**Task description:**
Everything from the line holding "the control volume." through the last line below must be repeated exactly, and nothing else.

Input records Block Start

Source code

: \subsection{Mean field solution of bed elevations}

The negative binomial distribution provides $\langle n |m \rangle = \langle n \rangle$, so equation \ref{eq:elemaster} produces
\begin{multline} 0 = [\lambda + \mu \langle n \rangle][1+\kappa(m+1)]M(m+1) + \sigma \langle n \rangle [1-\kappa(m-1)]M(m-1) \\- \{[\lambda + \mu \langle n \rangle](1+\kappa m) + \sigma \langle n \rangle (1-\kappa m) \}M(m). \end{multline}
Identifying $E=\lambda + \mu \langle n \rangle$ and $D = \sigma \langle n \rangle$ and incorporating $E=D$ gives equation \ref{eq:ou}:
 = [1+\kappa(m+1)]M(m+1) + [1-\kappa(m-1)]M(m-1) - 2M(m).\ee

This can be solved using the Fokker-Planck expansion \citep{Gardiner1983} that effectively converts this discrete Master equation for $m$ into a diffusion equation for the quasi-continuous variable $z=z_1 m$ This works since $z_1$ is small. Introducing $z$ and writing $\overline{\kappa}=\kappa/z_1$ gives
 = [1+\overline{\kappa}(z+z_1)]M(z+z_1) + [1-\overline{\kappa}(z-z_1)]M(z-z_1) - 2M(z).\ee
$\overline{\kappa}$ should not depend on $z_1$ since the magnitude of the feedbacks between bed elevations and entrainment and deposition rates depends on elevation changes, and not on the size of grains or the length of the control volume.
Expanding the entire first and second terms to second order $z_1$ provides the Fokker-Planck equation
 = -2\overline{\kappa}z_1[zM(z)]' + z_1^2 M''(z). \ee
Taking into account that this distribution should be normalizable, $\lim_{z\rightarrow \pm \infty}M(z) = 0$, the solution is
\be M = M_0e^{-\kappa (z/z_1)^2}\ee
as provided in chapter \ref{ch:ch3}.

Input records Block End

**Task answer:**
$\overline{\kappa}$ should not depend on $z_1$ since the magnitude of the feedbacks between bed elevations and entrainment and deposition rates depends on elevation changes, and not on the size of grains or the length of the control volume.
Expanding the entire first and second terms to second order $z_1$ provides the Fokker-Planck equation
 = -2\overline{\kappa}z_1[zM(z)]' + z_1^2 M''(z). \ee
Taking into account that this distribution should be normalizable, $\lim_{z\rightarrow \pm \infty}M(z) = 0$, the solution is
\be M = M_0e^{-\kappa (z/z_1)^2}\ee
as provided in chapter \ref{ch:ch3}.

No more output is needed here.